I recently came across a fictional publication called the Not Yet Gazette with a front-page story dated November 10, 2025, entitled, “Demonstrators demand more money for arthritis research.” The fictional report gave details of a crowd of 100,000, “many in wheelchairs,” confronting the health secretary of that time. The genesis of this fictional article was the observed trend towards the aging of the population and slow growth in research funding.
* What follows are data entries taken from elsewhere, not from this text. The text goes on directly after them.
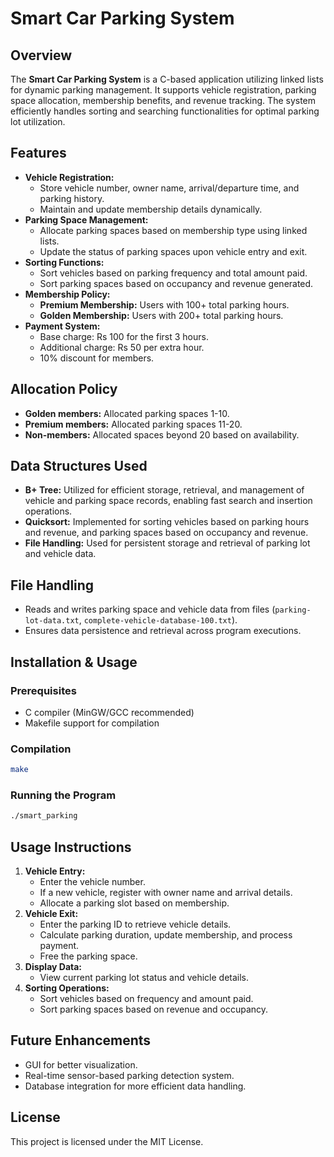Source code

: # Smart Car Parking System

## Overview
The **Smart Car Parking System** is a C-based application utilizing linked lists for dynamic parking management. It supports vehicle registration, parking space allocation, membership benefits, and revenue tracking. The system efficiently handles sorting and searching functionalities for optimal parking lot utilization.

## Features
- **Vehicle Registration:**
  - Store vehicle number, owner name, arrival/departure time, and parking history.
  - Maintain and update membership details dynamically.
- **Parking Space Management:**
  - Allocate parking spaces based on membership type using linked lists.
  - Update the status of parking spaces upon vehicle entry and exit.
- **Sorting Functions:**
  - Sort vehicles based on parking frequency and total amount paid.
  - Sort parking spaces based on occupancy and revenue generated.
- **Membership Policy:**
  - **Premium Membership:** Users with 100+ total parking hours.
  - **Golden Membership:** Users with 200+ total parking hours.
- **Payment System:**
  - Base charge: Rs 100 for the first 3 hours.
  - Additional charge: Rs 50 per extra hour.
  - 10% discount for members.

## Allocation Policy
- **Golden members:** Allocated parking spaces 1-10.
- **Premium members:** Allocated parking spaces 11-20.
- **Non-members:** Allocated spaces beyond 20 based on availability.

## Data Structures Used
- **B+ Tree:** Utilized for efficient storage, retrieval, and management of vehicle and parking space records, enabling fast search and insertion operations.
- **Quicksort:** Implemented for sorting vehicles based on parking hours and revenue, and parking spaces based on occupancy and revenue.
- **File Handling:** Used for persistent storage and retrieval of parking lot and vehicle data.

## File Handling
- Reads and writes parking space and vehicle data from files (`parking-lot-data.txt`, `complete-vehicle-database-100.txt`).
- Ensures data persistence and retrieval across program executions.

## Installation & Usage
### Prerequisites
- C compiler (MinGW/GCC recommended)
- Makefile support for compilation

### Compilation
```sh
make
```

### Running the Program
```sh
./smart_parking
```

## Usage Instructions
1. **Vehicle Entry:**
   - Enter the vehicle number.
   - If a new vehicle, register with owner name and arrival details.
   - Allocate a parking slot based on membership.
2. **Vehicle Exit:**
   - Enter the parking ID to retrieve vehicle details.
   - Calculate parking duration, update membership, and process payment.
   - Free the parking space.
3. **Display Data:**
   - View current parking lot status and vehicle details.
4. **Sorting Operations:**
   - Sort vehicles based on frequency and amount paid.
   - Sort parking spaces based on revenue and occupancy.

## Future Enhancements
- GUI for better visualization.
- Real-time sensor-based parking detection system.
- Database integration for more efficient data handling.

## License
This project is licensed under the MIT License.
The article stated that, “ ‘Fiscal constraints caused by slow economic growth and resistance to tax increases have greatly reduced allocations for medical research grants in recent years,’ [the health secretary] told the delegates. ‘Unfortunately, in our current political climate, funding for health research is limited,’ she said to reporters after the meeting. ‘We have to devote our limited resources to diseases that are more immediately life-threatening.’ ”
While we cannot change the demographic trends of our time, we can surely address the issue of research funding. The kind of thinking in the above quote, even in fiction, should be disturbing to those of us who care for patients with chronic diseases. It highlights the perception that acutely life-threatening diseases are more worthy of research grant funding than conditions that merely affect quality of life. The patients who suffer from the pain, fatigue, and loss of function associated with arthritis and rheumatic diseases would surely disagree that these problems are less worthy of research.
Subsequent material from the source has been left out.